This saves 1 memory allocation:

The byte[] for the UTF-8 encoded bytes.

See WriteCensoredDigitsOfPiAsUtf8BytesOptimized3Async() on GitHub.

We could also use a pooled array for the char[] used to hold the censored characters. A larger transformation of the logic in the next step would make that obsolete, so it is skipped.

Transformation 4: operate on bytes

We know that the input string here is Pi, which only consists of ASCII alphanumeric characters. Therefore, we can simplify the algorithm by switching around the order of operations: first convert everything to UTF-8 bytes (which are a superset of ASCII) and then perform the censorship on the bytes directly – a single buffer contains all the hot data for the entire operation.

This entirely removes the need to keep two buffers – one for the characters and one for the bytes. Even reusable buffer allocations have some overhead, so the less buffer space we use the better.

public static async Task<int> WriteCensoredDigitsOfPiAsUtf8BytesOptimized4Async(
  string π, Stream output, CancellationToken cancel)
{
    // Immediately convert everything to UTF-8
    // bytes to avoid string operations.
    var desiredBufferLength = Encoding.UTF8.GetMaxByteCount(π.Length);
    var buffer = ArrayPool<byte>.Shared.Rent(desiredBufferLength);

    try
    {
        var usedBufferBytes = Encoding.UTF8.GetBytes(π, buffer);

        var suffix = buffer.AsMemory(2..usedBufferBytes);
        var censoredNumberCount = CensorSuffixOptimized4(suffix);

        var censored = buffer.AsMemory(0..usedBufferBytes);
        await output.WriteAsync(censored, cancel);

        return censoredNumberCount;
    }
    finally
    {
        ArrayPool<byte>.Shared.Return(buffer);
    }
}

private static int CensorSuffixOptimized4(Memory<byte> suffix)
{
    ...
}

This saves 3 memory allocations:

The char[] holding the censored characters.
The string used to transform the censored characters back into a censored string.
The string used to assemble the “3.” prefix with the censored suffix.

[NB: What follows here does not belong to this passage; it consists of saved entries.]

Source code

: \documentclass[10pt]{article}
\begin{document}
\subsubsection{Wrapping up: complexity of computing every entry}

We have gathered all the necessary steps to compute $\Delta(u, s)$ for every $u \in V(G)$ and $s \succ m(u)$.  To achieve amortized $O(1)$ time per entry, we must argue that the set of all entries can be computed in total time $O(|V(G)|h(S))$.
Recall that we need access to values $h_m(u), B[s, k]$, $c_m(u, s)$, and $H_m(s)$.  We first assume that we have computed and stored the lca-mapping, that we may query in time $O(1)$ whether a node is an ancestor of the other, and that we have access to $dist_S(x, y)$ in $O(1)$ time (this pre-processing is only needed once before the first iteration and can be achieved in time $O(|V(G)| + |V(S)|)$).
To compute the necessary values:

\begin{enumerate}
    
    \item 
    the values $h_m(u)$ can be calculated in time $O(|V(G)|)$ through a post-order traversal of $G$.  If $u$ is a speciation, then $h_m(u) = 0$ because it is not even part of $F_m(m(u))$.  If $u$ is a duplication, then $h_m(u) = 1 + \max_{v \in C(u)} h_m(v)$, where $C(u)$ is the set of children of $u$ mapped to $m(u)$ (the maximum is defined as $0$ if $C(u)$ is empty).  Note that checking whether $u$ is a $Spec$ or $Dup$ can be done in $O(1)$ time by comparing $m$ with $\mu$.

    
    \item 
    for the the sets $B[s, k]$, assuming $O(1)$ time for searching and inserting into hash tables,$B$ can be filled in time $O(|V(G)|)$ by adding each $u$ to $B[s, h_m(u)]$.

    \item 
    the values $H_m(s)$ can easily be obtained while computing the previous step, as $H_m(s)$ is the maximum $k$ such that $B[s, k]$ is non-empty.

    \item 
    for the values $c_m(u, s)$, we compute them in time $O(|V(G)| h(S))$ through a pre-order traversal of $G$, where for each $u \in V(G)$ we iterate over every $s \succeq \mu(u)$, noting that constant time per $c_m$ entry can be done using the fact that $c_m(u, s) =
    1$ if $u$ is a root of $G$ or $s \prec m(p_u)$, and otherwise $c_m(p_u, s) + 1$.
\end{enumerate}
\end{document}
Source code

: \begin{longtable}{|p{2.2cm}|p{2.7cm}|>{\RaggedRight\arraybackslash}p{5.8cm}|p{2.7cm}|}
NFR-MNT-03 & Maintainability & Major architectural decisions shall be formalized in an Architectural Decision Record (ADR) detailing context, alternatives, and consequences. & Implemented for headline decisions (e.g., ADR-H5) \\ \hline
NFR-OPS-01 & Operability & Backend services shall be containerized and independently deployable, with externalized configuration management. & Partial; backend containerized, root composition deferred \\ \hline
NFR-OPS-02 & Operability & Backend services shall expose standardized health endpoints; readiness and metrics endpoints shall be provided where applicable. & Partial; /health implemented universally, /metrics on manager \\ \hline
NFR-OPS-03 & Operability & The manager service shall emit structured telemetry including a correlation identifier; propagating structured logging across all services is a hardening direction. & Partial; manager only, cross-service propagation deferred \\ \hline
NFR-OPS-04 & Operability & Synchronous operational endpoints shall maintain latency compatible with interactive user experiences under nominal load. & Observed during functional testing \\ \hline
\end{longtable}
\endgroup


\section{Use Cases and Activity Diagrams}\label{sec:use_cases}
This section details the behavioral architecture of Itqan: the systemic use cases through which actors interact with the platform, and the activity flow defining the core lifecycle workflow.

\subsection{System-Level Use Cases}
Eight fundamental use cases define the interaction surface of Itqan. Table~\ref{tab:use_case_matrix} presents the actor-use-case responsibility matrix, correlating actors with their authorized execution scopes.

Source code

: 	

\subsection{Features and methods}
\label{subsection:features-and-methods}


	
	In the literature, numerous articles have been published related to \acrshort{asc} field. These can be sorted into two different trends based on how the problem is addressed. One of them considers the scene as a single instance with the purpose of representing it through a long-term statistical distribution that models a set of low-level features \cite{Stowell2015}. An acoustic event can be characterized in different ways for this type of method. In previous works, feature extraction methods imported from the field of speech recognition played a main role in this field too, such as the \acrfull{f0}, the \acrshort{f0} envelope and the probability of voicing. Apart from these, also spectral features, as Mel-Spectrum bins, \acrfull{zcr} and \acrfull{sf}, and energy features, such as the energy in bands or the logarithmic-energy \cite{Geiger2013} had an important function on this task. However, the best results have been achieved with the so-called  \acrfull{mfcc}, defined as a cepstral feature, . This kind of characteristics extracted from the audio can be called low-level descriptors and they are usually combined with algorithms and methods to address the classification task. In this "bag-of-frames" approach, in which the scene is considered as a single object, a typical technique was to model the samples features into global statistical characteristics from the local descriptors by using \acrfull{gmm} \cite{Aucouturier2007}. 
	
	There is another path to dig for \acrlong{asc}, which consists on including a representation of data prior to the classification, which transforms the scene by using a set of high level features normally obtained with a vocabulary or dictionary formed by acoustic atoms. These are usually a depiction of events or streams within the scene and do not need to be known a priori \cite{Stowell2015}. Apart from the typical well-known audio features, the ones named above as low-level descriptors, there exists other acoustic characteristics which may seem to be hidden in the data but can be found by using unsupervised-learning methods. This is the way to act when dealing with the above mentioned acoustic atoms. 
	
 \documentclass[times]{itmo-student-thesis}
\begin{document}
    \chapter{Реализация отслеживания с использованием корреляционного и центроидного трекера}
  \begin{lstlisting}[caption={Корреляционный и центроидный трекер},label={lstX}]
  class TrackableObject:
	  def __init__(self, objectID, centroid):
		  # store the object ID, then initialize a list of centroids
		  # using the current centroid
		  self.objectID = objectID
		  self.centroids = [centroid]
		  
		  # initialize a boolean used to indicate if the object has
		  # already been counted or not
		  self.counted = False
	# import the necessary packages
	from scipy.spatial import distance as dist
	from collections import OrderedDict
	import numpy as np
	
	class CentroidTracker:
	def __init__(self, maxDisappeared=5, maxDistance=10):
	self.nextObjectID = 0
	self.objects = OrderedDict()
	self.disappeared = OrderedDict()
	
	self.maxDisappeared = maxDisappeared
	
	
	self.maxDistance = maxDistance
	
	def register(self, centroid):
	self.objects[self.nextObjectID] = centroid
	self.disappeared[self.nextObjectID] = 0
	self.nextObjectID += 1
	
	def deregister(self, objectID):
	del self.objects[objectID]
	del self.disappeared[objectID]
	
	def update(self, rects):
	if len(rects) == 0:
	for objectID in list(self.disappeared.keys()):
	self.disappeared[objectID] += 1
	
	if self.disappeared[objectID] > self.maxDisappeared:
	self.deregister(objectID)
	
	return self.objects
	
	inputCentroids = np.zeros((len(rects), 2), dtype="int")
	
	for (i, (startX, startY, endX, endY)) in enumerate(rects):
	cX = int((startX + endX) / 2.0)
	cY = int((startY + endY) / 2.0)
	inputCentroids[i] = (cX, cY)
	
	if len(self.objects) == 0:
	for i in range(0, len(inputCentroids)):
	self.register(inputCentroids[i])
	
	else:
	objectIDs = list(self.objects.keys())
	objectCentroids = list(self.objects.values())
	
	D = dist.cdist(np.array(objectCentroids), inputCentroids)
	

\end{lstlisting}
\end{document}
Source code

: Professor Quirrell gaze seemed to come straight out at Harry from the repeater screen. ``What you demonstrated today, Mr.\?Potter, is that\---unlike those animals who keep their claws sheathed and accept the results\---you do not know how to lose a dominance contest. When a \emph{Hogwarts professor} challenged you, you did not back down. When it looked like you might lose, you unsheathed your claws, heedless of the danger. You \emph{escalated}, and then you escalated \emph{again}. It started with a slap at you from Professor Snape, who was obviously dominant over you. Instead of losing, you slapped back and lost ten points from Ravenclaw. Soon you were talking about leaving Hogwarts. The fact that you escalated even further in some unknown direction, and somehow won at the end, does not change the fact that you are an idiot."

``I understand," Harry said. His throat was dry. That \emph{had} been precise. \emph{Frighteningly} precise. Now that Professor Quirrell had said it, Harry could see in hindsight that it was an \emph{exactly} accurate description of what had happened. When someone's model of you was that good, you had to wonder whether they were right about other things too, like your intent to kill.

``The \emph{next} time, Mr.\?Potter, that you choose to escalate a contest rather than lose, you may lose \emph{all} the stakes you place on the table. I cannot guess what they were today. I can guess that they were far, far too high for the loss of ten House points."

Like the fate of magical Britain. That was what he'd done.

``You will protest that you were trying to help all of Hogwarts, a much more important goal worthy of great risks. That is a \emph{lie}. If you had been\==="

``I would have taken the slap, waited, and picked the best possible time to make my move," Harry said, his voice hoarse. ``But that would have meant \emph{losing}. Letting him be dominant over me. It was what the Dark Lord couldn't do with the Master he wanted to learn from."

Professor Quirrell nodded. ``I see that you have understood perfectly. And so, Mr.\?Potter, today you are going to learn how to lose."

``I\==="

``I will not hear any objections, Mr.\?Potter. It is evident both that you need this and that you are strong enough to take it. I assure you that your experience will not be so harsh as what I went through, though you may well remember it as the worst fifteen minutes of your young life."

See WriteCensoredDigitsOfPiAsUtf8BytesOptimized4Async() on GitHub.

Transformation 5: ValueTask when you can

.NET supports two types of return values from asynchronous functions: Task and ValueTask. The latter is optimized for cases where the operation typically completes synchronously, in which case it enables allocation-free operation.

When to use it is a complex topic but an approximate rule of thumb is: if all asynchronous methods you call return ValueTask, make your asynchronous method also return ValueTask.

In our case, the only asynchronous call we make is Stream.WriteAsync(), which indeed returns ValueTask. Therefore, we can make our function return ValueTask.

public static async ValueTask<int> WriteCensoredDigitsOfPiAsUtf8BytesAsync(
  string π, Stream output, CancellationToken cancel)
{
    ...
}

This saves 1 memory allocation:

The Task<int> for the return value.

See BetterImplementation class on GitHub.

Comparison

We have eliminated all 13 memory allocations! The code is now allocation-free, except for the case where output.WriteAsync() must complete asynchronously (in which case allocating a state machine box is unavoidable).

Does the code run faster now? Let’s break it down by each transformation.

	CPU cost	Memory cost
Typical C# implementation	100%	100%
After transformation 1	120%	83%
After transformation 2	34%	61%
After transformation 3	44%	52%
After transformation 4	20%	1%
After transformation 5	20%	0%

Yes, we reduced the CPU time cost to 20% of the original – the function is now 5x faster!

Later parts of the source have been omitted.